Korean investors have also found themselves being crowded out of property investments in the US and Europe by domestic buyers and high prices. Park said that since January, his South Korean clients had bid unsuccessfully on several deals in the US office and logistics sector, typically losing out to cash buyers from the US.

OUTSIDE ASIA

The desire to accumulate more property in the US appears to be far more prevalent than those seeking to make a profit from existing investments.

Seventy percent of respondents to CBRE’s Americas investor intentions survey published at the end of March, said they planned to buy at least 20% more real estate this year than in 2020. But only 30% said they planned to sell at least 20% more this year than last.

“This will create a sellers’ market in the Americas leading to more buying pressure and higher prices,” said Chin, who predicts volumes into Americas real estate will increase by 25% this year.

Investors are facing similar problems in Europe. Nick Deacon, head of Nuveen Real Estate’s European office arm in London, says that heavy buying by domestic institutions has pushed rental yields for core office buildings the five leading German cities down to 2.75% from around 3.25% before the start of the pandemic. 

“It’s not a market we can compete in, our cost of capital is higher than this,” he said.  

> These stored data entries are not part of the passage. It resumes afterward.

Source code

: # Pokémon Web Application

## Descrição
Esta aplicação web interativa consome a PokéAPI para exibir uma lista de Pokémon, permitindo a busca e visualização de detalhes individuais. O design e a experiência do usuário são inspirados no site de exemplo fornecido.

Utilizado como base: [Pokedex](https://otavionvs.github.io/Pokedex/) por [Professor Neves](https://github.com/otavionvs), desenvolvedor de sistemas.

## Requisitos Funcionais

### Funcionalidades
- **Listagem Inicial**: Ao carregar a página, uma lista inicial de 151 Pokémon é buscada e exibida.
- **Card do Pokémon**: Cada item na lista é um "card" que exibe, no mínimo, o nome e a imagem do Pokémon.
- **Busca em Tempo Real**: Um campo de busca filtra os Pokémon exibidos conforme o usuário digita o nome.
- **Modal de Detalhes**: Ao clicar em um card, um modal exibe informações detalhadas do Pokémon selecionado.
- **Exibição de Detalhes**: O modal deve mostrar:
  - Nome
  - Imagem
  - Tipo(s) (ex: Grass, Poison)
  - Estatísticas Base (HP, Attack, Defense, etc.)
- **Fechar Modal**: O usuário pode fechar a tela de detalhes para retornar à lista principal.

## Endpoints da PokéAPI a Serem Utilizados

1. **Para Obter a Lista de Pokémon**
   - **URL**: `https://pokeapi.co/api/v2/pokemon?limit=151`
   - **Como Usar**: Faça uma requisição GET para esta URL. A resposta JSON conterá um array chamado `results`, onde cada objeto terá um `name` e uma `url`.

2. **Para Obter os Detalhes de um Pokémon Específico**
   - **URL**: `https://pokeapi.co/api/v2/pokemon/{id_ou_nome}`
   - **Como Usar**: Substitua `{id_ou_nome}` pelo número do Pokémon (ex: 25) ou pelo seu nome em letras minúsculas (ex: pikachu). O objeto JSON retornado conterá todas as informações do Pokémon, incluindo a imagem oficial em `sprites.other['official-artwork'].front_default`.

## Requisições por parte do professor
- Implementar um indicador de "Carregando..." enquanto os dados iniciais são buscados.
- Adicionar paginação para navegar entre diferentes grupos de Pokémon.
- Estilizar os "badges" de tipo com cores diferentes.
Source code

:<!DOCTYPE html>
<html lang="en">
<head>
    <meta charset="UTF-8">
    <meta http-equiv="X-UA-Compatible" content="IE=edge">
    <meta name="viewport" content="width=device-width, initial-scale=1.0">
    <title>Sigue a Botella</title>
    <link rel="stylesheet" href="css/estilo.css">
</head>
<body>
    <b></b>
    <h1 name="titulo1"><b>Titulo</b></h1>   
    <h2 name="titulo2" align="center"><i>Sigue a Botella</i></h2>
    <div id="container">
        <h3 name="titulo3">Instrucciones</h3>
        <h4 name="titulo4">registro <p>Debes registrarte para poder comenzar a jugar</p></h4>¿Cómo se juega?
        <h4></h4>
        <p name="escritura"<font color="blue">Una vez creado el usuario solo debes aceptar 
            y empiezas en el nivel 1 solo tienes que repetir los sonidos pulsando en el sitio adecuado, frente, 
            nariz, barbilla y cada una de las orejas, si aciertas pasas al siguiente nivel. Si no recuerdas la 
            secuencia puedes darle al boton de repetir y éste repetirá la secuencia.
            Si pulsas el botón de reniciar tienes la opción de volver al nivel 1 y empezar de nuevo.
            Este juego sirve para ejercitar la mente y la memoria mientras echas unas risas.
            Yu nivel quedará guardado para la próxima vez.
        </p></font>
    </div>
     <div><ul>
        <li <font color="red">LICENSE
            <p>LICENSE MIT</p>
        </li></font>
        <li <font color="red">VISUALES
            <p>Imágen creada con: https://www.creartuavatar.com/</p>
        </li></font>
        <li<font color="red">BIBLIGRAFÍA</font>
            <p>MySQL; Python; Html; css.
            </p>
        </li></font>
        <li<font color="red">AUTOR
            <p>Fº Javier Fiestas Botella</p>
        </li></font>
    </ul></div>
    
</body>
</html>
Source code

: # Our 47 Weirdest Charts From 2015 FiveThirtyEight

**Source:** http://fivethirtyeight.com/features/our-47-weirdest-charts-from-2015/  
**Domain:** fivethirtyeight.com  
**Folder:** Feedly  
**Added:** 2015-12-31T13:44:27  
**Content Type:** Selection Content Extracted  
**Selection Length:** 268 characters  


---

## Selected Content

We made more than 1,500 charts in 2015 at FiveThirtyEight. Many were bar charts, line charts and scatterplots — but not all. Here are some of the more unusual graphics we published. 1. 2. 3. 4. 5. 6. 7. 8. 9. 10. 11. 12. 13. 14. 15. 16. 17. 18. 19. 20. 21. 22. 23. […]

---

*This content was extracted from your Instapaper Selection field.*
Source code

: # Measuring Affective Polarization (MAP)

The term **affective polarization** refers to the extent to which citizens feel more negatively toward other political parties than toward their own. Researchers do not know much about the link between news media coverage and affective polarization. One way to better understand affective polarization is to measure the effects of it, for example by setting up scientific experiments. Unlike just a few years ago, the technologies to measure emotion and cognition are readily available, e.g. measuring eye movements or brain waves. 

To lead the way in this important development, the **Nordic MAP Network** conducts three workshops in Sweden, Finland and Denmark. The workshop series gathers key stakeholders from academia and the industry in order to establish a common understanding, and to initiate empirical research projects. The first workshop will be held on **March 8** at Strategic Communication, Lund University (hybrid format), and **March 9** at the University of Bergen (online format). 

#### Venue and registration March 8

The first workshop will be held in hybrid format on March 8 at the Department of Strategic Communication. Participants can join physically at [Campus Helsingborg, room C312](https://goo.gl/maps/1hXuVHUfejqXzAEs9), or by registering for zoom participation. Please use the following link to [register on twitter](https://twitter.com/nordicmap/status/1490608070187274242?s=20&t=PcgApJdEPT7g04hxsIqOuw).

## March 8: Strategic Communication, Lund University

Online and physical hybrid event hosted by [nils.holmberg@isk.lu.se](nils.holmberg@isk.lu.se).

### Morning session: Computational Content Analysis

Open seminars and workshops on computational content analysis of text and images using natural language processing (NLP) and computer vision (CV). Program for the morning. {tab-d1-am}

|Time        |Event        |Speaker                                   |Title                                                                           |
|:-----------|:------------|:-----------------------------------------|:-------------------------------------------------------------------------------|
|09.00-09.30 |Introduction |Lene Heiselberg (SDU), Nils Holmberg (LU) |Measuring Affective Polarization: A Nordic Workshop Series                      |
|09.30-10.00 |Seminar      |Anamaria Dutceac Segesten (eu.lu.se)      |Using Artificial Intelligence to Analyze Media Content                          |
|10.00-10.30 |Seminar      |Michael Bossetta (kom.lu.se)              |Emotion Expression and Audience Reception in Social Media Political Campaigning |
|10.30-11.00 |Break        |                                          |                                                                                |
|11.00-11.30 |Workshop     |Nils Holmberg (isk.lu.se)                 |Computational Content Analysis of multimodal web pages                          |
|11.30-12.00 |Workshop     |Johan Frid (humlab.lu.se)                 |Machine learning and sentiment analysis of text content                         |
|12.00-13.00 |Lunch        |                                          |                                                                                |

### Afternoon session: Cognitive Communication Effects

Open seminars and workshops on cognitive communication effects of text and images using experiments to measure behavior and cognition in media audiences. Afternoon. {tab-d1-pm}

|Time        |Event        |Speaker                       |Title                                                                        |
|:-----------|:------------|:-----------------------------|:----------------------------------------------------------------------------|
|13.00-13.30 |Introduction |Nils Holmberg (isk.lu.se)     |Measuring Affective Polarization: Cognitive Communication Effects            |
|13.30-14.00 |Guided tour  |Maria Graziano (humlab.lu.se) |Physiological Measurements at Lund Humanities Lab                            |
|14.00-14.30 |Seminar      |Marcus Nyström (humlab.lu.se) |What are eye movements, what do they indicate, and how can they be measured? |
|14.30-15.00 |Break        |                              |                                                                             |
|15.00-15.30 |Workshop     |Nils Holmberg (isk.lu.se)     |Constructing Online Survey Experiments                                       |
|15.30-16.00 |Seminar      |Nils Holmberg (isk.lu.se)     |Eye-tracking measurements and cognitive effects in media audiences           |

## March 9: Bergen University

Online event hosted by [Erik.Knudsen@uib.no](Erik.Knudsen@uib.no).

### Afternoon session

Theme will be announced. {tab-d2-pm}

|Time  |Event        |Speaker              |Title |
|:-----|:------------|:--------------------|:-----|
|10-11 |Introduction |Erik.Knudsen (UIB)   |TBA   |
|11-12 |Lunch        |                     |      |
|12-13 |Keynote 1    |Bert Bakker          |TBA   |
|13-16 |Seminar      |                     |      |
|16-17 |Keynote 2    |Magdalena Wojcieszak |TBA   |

“The same buyers – typically the French and German pension funds – crop up across those key markets,” he added, noting Paris and Amsterdam in addition to the German cities. “They are taking in-bound cash from policy holders and it has to be spent. Supply of good quality is down.”

Chin believes the trend will continue. He noted that French and German institutions rated offices as their preferred asset class, according to CBRE’s 2021 EMEA Investor Intentions Survey, published in March.

Joseph Lee, co-chief executive and president of Igis, agreed that heavy buying by local buyers is driving up prices in the European office sector.

“Europe is challenging given the local competition,” he said, adding that German pension funds and insurers have often been cash buyers of office buildings in Europe’s leading capitals.